# Discovering what kind of CT clamp I have and what the readings are

Hello. Newbie here. I am trying to use these CT clamps from a broken Home Energy Meter – Aeotec system. (The clamps are not broken, but the base zwave unit is.)

According to their docs, I have the 200A clamps (based on dimensions). I have no idea how many turns there are inside the clamp and their documentation doesn’t say either. Nor do I know the step-down ratio of the clamp (docs don’t say this either). Taking apart one of the clamps, there are 2, 1N4761A Zener Diodes soldered together from each wire lead, before exiting the clamp.

I’ve exposed the 3 wires from a power strip, and clamped around one of them. Using a hair dryer, I multimeter’d the two wires coming from the clamp. I got 2.5V at max dryer usage (high/hot air). The dryer says 1825W 125V 60Hz on the handle. My multimeter says I have 120V (USA).

I have several questions. 1) Do the diodes function as burden resistors, or do I still need to put a resistor between the clamp leads? 2) The reading of 2.5V with the hair dryer on means what exactly? Can I infer anything or am I still missing some critical piece of information (like A->A ratio / turns ratio)? 3) If I can measure the amps the dryer is using, does that correlate to the 2.5V reading and help determine anything?

Welcome, @jackt, to the OEM forum.

I think what you have there is a genuine current transformer, and its output will be a current, not a voltage. What makes me think this is the presence of the zener diodes. There are there for safety - without them, a c.t. will try its best to drive the current it wants to output into an infinitely high resistance load, which implies an infinitely high voltage. The danger is obvious, and the zener diodes clamp the voltage to a safe level - if 75 V can be considered ‘safe’. They should do nothing in normal use.

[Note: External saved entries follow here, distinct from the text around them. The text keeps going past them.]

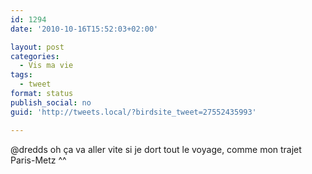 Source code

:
 ```yaml
---
id: 1294
date: '2010-10-16T15:52:03+02:00'

layout: post
categories:
  - Vis ma vie
tags:
  - tweet
format: status
publish_social: no
guid: 'http://tweets.local/?birdsite_tweet=27552435993'

---
```


@dredds oh ça va aller vite si je dort tout le voyage, comme mon trajet Paris-Metz ^^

It’s always safe to short-circuit a current transformer, even a voltage-output type - just as it’s always safe to leave a (familiar) voltage transformer open circuit - so I think you’ll get a much more meaningful result if you repeat your test but with your multimeter reading a.c. amps (or more likely, milliamps). What you ideally need is the secondary current at 200 A primary current - you can put multiple turns of wire through the c.t. to multiply the 15 A or so that you drier takes, e.g. 6 passes through equals ×6, equivalent to about 90 A . If you do this, I suggest you start with 1 pass and record the current you see, adding a pass each time. What you should see is a straight-line graph.

If it’s possible, you need to measure the primary current (the drier) and the secondary current (with the meter on amps and short-circuiting the c.t. secondary winding) at the same time.

And remember, c.t’s are specified by the current ratio, not by the number of turns, so a 2 kA : 5A c.t. is a totally different beast to a 20 A : 50 mA, even though they have the same nominal number of secondary turns.

Given the current ratio, and a knowledge of the voltage whatever you’re using the c.t. with needs (assuming of course it does need a voltage and not a current), you can easily calculate the value of the burden.

My bet is the output current will be 50 mA or 100 mA at 200 A (if this is the rated current).